• **Task description**
Your answer is the lines below, exactly, from the one that contains "perché senza gameplay" through the one that contains "la storia è", both included.

• **Record excerpts**
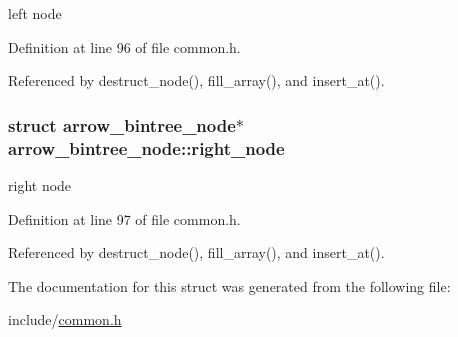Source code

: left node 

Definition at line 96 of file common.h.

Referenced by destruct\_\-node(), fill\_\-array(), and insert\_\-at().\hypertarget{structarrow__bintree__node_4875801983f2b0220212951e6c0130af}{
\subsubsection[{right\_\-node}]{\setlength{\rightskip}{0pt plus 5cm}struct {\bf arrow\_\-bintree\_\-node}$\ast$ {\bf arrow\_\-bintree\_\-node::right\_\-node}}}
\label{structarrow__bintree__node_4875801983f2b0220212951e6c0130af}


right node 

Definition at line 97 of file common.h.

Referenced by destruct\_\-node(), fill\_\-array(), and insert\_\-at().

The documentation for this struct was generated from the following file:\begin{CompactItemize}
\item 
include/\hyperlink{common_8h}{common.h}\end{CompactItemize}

---

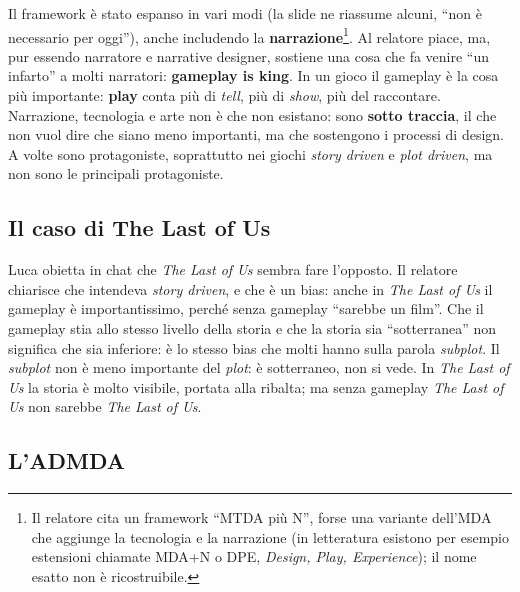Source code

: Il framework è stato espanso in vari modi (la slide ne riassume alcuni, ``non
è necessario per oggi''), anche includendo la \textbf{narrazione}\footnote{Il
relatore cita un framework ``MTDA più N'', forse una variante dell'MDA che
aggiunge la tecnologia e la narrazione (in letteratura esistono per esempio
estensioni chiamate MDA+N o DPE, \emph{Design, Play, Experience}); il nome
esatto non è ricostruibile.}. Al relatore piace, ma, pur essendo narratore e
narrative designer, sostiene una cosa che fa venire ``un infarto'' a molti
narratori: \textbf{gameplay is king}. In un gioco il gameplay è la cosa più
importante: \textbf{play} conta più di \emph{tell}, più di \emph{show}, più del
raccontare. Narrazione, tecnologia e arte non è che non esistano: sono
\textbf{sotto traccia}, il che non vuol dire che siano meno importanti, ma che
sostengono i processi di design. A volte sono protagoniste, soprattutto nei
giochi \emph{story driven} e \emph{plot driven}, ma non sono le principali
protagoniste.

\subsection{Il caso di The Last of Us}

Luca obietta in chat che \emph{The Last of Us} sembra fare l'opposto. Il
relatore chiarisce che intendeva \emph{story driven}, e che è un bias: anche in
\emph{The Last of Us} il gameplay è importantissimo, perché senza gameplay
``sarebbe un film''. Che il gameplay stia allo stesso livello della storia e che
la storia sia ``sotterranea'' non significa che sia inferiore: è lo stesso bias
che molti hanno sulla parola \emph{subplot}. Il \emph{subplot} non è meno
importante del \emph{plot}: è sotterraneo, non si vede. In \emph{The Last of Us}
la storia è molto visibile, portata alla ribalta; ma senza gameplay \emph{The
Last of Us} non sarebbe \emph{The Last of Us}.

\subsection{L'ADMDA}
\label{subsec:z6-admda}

--

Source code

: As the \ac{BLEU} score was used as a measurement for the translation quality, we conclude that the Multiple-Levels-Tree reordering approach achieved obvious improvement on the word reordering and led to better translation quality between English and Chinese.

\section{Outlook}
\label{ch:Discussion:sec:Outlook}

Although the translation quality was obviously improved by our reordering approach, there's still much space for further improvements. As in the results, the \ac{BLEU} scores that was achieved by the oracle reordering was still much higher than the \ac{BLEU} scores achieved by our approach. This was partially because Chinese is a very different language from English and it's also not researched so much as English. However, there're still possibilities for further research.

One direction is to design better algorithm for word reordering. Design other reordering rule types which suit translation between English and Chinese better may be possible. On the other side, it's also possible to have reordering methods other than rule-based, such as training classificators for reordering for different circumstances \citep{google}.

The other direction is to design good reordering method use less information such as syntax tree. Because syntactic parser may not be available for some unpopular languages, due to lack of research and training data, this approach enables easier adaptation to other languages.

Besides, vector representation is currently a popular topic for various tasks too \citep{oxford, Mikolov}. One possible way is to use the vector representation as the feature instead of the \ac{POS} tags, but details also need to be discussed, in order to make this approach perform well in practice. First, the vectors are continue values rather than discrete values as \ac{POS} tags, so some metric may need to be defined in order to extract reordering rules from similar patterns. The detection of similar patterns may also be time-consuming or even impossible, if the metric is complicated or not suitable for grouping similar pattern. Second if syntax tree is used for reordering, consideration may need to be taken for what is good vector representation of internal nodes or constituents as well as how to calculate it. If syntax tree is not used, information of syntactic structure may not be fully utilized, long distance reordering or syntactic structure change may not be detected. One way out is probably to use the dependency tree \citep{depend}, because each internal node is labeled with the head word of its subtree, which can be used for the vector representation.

• **Answer space**
\emph{The Last of Us} il gameplay è importantissimo, perché senza gameplay
``sarebbe un film''. Che il gameplay stia allo stesso livello della storia e che
la storia sia ``sotterranea'' non significa che sia inferiore: è lo stesso bias
che molti hanno sulla parola \emph{subplot}. Il \emph{subplot} non è meno
importante del \emph{plot}: è sotterraneo, non si vede. In \emph{The Last of Us}
la storia è molto visibile, portata alla ribalta; ma senza gameplay \emph{The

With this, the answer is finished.